----- INPUT DATA -----

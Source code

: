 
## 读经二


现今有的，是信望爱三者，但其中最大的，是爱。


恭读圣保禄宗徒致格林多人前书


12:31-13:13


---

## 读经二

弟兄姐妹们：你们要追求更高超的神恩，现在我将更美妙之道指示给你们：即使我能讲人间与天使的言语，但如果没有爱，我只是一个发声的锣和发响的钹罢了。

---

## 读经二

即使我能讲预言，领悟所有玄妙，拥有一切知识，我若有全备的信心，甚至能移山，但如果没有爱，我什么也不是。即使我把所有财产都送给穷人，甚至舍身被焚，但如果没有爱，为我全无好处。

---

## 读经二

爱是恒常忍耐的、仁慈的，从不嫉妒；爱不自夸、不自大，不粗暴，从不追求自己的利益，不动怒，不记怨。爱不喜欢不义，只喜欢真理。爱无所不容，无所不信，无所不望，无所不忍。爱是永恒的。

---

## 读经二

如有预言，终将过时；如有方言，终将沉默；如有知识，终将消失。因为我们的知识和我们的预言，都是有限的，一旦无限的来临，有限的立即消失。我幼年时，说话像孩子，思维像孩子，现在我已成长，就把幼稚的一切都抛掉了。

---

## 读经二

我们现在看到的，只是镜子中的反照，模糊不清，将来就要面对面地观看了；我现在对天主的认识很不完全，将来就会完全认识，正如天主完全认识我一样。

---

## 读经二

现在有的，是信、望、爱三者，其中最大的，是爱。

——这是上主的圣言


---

-----
----- INPUT DATA -----

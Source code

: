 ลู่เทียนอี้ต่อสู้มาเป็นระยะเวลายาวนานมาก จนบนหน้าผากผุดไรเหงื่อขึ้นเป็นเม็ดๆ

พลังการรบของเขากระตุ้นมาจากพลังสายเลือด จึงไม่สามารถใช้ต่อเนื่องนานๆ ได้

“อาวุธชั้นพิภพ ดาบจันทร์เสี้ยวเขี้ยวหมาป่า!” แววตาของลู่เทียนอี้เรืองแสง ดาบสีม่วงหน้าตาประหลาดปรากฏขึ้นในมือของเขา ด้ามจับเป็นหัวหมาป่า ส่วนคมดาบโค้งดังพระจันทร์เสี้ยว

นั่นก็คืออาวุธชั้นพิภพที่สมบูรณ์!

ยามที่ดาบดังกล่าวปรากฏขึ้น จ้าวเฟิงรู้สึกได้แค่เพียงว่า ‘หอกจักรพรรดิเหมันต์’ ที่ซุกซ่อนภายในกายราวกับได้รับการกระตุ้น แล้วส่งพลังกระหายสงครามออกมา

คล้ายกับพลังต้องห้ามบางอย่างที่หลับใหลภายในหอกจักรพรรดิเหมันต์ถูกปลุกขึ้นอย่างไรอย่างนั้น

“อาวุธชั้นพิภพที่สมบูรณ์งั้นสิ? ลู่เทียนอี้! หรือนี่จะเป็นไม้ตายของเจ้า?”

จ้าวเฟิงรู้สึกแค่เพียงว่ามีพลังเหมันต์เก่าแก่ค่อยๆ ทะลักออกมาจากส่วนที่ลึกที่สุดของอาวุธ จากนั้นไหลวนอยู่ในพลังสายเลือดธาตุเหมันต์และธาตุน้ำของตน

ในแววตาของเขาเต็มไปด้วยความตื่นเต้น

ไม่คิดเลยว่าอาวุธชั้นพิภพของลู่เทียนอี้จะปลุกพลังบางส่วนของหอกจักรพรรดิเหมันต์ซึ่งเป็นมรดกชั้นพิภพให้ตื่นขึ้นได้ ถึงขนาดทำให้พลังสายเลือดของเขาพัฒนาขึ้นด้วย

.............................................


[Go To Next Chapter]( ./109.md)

-----
----- INPUT DATA -----

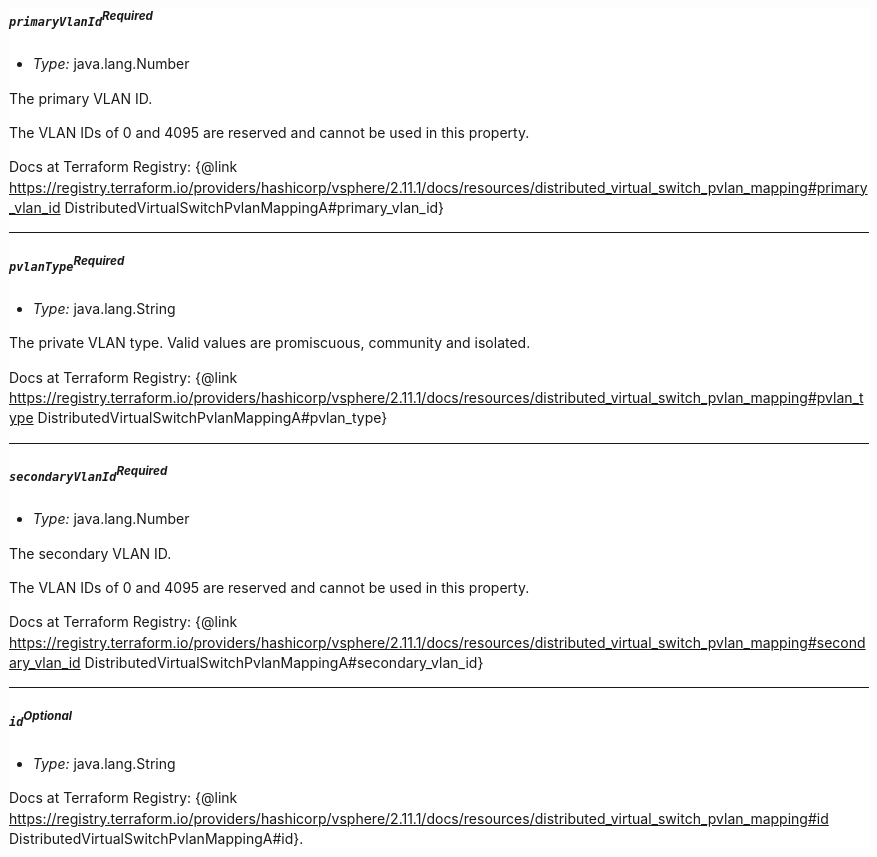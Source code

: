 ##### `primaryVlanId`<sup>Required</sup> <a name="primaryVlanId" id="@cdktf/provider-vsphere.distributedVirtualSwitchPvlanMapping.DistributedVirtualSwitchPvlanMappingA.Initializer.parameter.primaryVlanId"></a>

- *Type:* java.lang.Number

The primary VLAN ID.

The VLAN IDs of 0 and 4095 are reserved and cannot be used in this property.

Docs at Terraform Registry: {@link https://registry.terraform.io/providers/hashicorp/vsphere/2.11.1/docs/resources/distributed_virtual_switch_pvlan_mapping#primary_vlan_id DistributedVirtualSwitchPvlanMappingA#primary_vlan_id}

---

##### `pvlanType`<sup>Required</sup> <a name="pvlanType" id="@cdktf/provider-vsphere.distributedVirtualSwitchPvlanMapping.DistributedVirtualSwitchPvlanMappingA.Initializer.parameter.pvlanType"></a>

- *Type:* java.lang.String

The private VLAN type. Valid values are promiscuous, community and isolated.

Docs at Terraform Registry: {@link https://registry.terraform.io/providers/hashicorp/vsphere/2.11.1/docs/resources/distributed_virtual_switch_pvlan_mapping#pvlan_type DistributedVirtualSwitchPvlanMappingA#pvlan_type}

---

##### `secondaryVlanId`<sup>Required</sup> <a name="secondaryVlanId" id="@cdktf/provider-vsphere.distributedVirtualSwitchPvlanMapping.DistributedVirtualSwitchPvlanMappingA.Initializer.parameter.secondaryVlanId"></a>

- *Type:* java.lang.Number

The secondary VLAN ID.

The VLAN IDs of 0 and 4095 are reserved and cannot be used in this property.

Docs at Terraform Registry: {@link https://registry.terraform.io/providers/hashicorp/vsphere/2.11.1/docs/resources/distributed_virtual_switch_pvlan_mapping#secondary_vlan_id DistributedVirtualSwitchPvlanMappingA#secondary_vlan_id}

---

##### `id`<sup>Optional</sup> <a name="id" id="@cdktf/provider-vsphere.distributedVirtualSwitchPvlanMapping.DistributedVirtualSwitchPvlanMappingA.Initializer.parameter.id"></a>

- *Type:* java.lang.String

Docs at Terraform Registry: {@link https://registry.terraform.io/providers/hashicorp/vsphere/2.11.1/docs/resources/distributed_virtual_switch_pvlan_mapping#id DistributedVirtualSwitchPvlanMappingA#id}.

-----

• _WORK TO BE COMPLETED_: The answer must consist of every line in the records above that contains the word "docs".

• _RESULT OF THE TASK_:
Docs at Terraform Registry: {@link https://registry.terraform.io/providers/hashicorp/vsphere/2.11.1/docs/resources/distributed_virtual_switch_pvlan_mapping#primary_vlan_id DistributedVirtualSwitchPvlanMappingA#primary_vlan_id}
Docs at Terraform Registry: {@link https://registry.terraform.io/providers/hashicorp/vsphere/2.11.1/docs/resources/distributed_virtual_switch_pvlan_mapping#pvlan_type DistributedVirtualSwitchPvlanMappingA#pvlan_type}
Docs at Terraform Registry: {@link https://registry.terraform.io/providers/hashicorp/vsphere/2.11.1/docs/resources/distributed_virtual_switch_pvlan_mapping#secondary_vlan_id DistributedVirtualSwitchPvlanMappingA#secondary_vlan_id}
Docs at Terraform Registry: {@link https://registry.terraform.io/providers/hashicorp/vsphere/2.11.1/docs/resources/distributed_virtual_switch_pvlan_mapping#id DistributedVirtualSwitchPvlanMappingA#id}.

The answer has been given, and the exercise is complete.